Hacker News new | ask | show | jobs
by caw 3807 days ago
I've worked two different on-call systems. The first was an enterprise company with a very defined process. 1 hour of pay for every 10 on-call (even if you're salaried, they figure out your hourly pay for this). Must be able to respond and/or get into the office in 1 hour, otherwise they call your manager to get someone working on the issue. Our 24/7 support would triage all issues before escalating on the on-call engineer--they were able to resolve most issues. Rotation period was roughly 1 week in 3 or 4 on a volunteer basis. We did have a group of software engineers who had an on-call rotation for the internal applications that powered the business. If I needed additional support for the application I could tell our 24/7 support folks to page/call them and they would hop online, which was needed on rare occasion when I couldn't fix an application error or a bug slipped the manual and automated QAs.

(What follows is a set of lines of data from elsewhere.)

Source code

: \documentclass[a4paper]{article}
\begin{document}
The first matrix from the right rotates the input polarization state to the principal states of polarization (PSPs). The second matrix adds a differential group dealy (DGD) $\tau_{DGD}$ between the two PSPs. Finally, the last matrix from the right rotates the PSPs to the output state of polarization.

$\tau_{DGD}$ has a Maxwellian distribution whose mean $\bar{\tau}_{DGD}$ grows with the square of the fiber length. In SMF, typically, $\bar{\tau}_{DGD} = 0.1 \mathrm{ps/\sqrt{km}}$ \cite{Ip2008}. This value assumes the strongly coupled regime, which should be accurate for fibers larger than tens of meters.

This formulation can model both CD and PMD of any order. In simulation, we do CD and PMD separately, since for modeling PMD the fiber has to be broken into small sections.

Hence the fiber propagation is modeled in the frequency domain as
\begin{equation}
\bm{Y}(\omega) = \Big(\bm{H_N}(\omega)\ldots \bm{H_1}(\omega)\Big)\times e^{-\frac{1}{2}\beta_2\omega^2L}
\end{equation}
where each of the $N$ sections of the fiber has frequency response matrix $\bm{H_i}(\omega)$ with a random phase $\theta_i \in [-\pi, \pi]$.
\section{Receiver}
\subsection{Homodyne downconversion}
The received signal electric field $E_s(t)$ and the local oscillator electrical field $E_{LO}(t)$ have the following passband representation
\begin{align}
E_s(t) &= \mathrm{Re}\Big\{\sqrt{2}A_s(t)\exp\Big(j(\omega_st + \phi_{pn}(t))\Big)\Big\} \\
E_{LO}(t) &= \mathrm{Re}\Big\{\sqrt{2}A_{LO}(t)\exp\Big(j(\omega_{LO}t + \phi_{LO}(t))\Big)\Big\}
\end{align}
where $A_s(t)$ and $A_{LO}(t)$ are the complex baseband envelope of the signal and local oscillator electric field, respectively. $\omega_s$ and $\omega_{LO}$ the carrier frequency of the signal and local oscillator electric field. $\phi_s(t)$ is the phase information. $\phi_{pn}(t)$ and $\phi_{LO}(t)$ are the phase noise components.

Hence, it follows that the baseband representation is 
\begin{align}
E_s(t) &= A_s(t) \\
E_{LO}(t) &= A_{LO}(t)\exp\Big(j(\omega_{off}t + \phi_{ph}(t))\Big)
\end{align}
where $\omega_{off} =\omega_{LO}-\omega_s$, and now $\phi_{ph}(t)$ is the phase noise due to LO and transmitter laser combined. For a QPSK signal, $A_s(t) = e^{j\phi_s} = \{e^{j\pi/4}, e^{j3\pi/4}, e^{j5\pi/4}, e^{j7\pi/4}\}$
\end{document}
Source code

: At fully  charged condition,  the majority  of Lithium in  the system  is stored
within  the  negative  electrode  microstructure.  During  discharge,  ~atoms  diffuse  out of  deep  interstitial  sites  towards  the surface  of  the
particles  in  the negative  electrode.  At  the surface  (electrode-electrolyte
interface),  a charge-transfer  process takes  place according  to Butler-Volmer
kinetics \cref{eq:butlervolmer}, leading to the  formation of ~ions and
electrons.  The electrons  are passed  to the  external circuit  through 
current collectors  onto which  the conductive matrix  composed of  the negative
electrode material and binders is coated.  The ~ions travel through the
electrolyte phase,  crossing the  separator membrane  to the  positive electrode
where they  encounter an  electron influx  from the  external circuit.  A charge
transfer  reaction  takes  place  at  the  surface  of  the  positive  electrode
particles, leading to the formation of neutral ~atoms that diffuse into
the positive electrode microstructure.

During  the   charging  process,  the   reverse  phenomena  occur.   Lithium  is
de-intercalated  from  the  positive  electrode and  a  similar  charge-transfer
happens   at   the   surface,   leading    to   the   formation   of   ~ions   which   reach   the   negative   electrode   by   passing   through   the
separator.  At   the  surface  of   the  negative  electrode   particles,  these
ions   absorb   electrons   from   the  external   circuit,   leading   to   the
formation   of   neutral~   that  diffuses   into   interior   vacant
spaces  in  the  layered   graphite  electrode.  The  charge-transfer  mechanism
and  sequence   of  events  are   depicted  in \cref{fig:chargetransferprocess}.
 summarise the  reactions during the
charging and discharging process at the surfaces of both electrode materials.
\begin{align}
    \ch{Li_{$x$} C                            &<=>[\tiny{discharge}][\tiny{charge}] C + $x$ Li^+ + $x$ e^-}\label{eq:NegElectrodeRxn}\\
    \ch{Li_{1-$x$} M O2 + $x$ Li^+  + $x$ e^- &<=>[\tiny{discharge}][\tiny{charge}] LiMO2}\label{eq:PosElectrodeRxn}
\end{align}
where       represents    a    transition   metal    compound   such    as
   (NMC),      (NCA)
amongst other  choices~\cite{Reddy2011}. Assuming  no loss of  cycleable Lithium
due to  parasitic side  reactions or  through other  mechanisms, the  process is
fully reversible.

My current on-call system is considerably different as a startup. Most weeks there will be no pager alerts, some weeks will be particularly bad because something fell out of stability due to some other changes. There is a primary and secondary on-call. Each level has 20 minutes to respond and get online before it escalates (no office requirement since we're cloud based). The rotation goes through devops and all the software engineers, so you're on call for 2 weeks in 8-10 with no extra pay. I wouldn't recommend this method of scheduling because it's mandatory for all and some people don't take the duties seriously because nothing bad will happen if you let your pager slip to the next line, other than irking your coworker. There's no incentive to learn how to do the repairs or do them. I've seen a lot of "Oh my phone was off, I didn't realize I was on-call" that never happened at my previous job with the volunteers for extra pay. Having the secondary is nice because it is a guaranteed person you can escalate to for help on a complex issue, and they are available if you need to be indisposed for a short period of time.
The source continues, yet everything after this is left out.